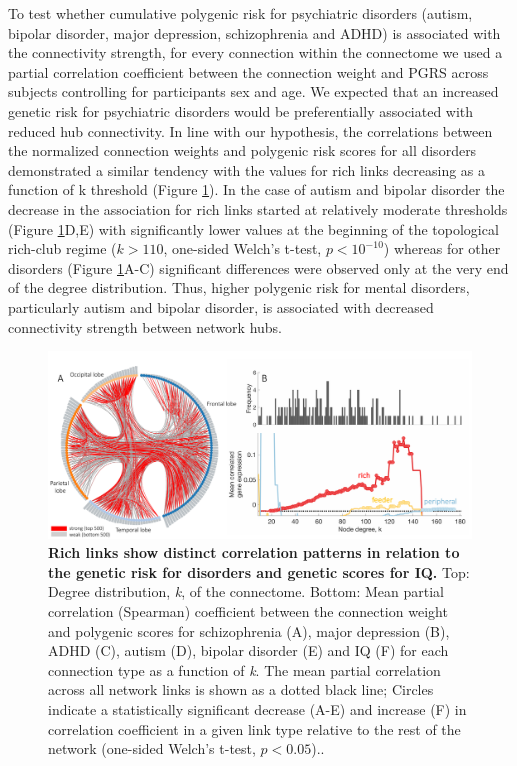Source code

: To test whether cumulative polygenic risk for psychiatric disorders (autism, bipolar disorder, major depression, schizophrenia and ADHD) is associated with the connectivity strength, for every connection within the connectome we used a partial correlation coefficient between the connection weight and PGRS across subjects controlling for participants sex and age. We expected that an increased genetic risk for psychiatric disorders would be preferentially associated with reduced hub connectivity. In line with our hypothesis, the correlations between the normalized connection weights and polygenic risk scores for all disorders demonstrated a similar tendency with the values for rich links decreasing as a function of k threshold (Figure \ref{fig:Ch5Fig5}). In the case of autism and bipolar disorder the decrease in the association for rich links started at relatively moderate thresholds (Figure \ref{fig:Ch5Fig5}D,E) with significantly lower values at the beginning of the topological rich-club regime ($k>110$, one-sided Welch's t-test, $p < 10^{-10}$) whereas for other disorders (Figure \ref{fig:Ch5Fig5}A-C) significant differences were observed only at the very end of the degree distribution. Thus, higher polygenic risk for mental disorders, particularly autism and bipolar disorder, is associated with decreased connectivity strength between network hubs. 

\begin{figure}[h!]
\begin{center}
\includegraphics[width=1\textwidth]{Chapter5/Ch5Fig5.pdf}%
\end{center}
\caption{\textbf{Rich links show distinct correlation patterns in relation to the genetic risk for disorders and genetic scores for IQ.} 
Top: Degree distribution, \textit{k}, of the connectome. Bottom: Mean partial correlation (Spearman) coefficient between the connection weight and polygenic scores for schizophrenia (A), major depression (B), ADHD (C), autism (D), bipolar disorder (E) and IQ (F) for each connection type as a function of \textit{k}. The mean partial correlation across all network links is shown as a dotted black line; Circles indicate a statistically significant decrease (A-E) and increase (F) in correlation coefficient in a given link type relative to the rest of the network (one-sided Welch's t-test, $p < 0.05$)..}
\label{fig:Ch5Fig5}
\end{figure}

━━━━━━━━━━━━━━━━

◆ What the task requires ◆
When you retype the records, keep every word exactly as written and exclude the pictures.

◆ Task response ◆
Source code

: To test whether cumulative polygenic risk for psychiatric disorders (autism, bipolar disorder, major depression, schizophrenia and ADHD) is associated with the connectivity strength, for every connection within the connectome we used a partial correlation coefficient between the connection weight and PGRS across subjects controlling for participants sex and age. We expected that an increased genetic risk for psychiatric disorders would be preferentially associated with reduced hub connectivity. In line with our hypothesis, the correlations between the normalized connection weights and polygenic risk scores for all disorders demonstrated a similar tendency with the values for rich links decreasing as a function of k threshold (Figure \ref{fig:Ch5Fig5}). In the case of autism and bipolar disorder the decrease in the association for rich links started at relatively moderate thresholds (Figure \ref{fig:Ch5Fig5}D,E) with significantly lower values at the beginning of the topological rich-club regime ($k>110$, one-sided Welch's t-test, $p < 10^{-10}$) whereas for other disorders (Figure \ref{fig:Ch5Fig5}A-C) significant differences were observed only at the very end of the degree distribution. Thus, higher polygenic risk for mental disorders, particularly autism and bipolar disorder, is associated with decreased connectivity strength between network hubs. 

\begin{figure}[h!]
\begin{center}
\includegraphics[width=1\textwidth]{Chapter5/Ch5Fig5.pdf}%
\end{center}
\caption{\textbf{Rich links show distinct correlation patterns in relation to the genetic risk for disorders and genetic scores for IQ.} 
Top: Degree distribution, \textit{k}, of the connectome. Bottom: Mean partial correlation (Spearman) coefficient between the connection weight and polygenic scores for schizophrenia (A), major depression (B), ADHD (C), autism (D), bipolar disorder (E) and IQ (F) for each connection type as a function of \textit{k}. The mean partial correlation across all network links is shown as a dotted black line; Circles indicate a statistically significant decrease (A-E) and increase (F) in correlation coefficient in a given link type relative to the rest of the network (one-sided Welch's t-test, $p < 0.05$)..}
\label{fig:Ch5Fig5}
\end{figure}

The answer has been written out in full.